Sam froze, breath hitching in her chest as she reread the last line, again and again, until she realized her hands were shaking and released the piece of paper. It fell into her lap, where the offending words stared up at her in crisp, controlled calligraphy, unapologetically blunt about the matter. She sucked in air again and again as her mind reeled. She couldn't make what she was seeing make sense. She couldn't make it go away. She could only stare at the picture of his grandfather with his wife and daughter.

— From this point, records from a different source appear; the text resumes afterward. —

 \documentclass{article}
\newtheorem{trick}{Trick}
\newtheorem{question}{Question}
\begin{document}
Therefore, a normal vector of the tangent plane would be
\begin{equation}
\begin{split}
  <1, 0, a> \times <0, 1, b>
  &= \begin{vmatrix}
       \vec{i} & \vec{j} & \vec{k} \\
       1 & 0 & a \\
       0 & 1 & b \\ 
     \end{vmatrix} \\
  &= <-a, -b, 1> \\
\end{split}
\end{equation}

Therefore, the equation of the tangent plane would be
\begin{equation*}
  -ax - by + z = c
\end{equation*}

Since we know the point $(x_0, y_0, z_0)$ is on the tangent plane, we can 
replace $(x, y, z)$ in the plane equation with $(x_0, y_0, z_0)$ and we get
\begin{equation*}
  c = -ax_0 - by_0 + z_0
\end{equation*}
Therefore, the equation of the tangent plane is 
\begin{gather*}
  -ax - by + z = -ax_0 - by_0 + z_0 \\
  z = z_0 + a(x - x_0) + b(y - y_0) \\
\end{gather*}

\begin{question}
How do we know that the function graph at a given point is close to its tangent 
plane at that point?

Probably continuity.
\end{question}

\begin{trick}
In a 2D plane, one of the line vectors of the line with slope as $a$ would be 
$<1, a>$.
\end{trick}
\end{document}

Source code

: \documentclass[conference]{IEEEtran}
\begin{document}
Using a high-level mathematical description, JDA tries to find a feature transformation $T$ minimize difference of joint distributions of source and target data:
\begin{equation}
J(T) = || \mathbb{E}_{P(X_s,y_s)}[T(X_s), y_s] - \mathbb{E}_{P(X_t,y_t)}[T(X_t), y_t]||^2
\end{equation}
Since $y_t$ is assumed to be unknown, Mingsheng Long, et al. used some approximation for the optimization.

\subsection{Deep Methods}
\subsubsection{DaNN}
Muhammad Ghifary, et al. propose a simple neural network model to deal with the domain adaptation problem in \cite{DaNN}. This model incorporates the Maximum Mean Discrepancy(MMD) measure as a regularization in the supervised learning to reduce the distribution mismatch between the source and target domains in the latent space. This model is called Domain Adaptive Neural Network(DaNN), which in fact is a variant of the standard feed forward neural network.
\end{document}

This man with an arm around her mother, this normal looking, well spoken immigrant lawyer who had by all outward appearances achieved the American Dream – he was her grandfather. He was evil. He took his beloved daughter on trips and gave her gifts and lied to her face for most of her life. Philip Tommler was a lot of things and already, the contradictions were beginning to stack quite high. They were only going to stack higher if she kept looking. She had a choice, now, as to whether or not she really wanted any more details than this, if she wanted to know what he'd done or if just this was enough. It should have been. Anything more and she might not be able to sleep tonight.
But there were still piles of papers, sitting there unread, some bound together and some loose, some yellow with age, a pool of knowledge waiting to be waded through.
Shakily, she reached for the rest of the box.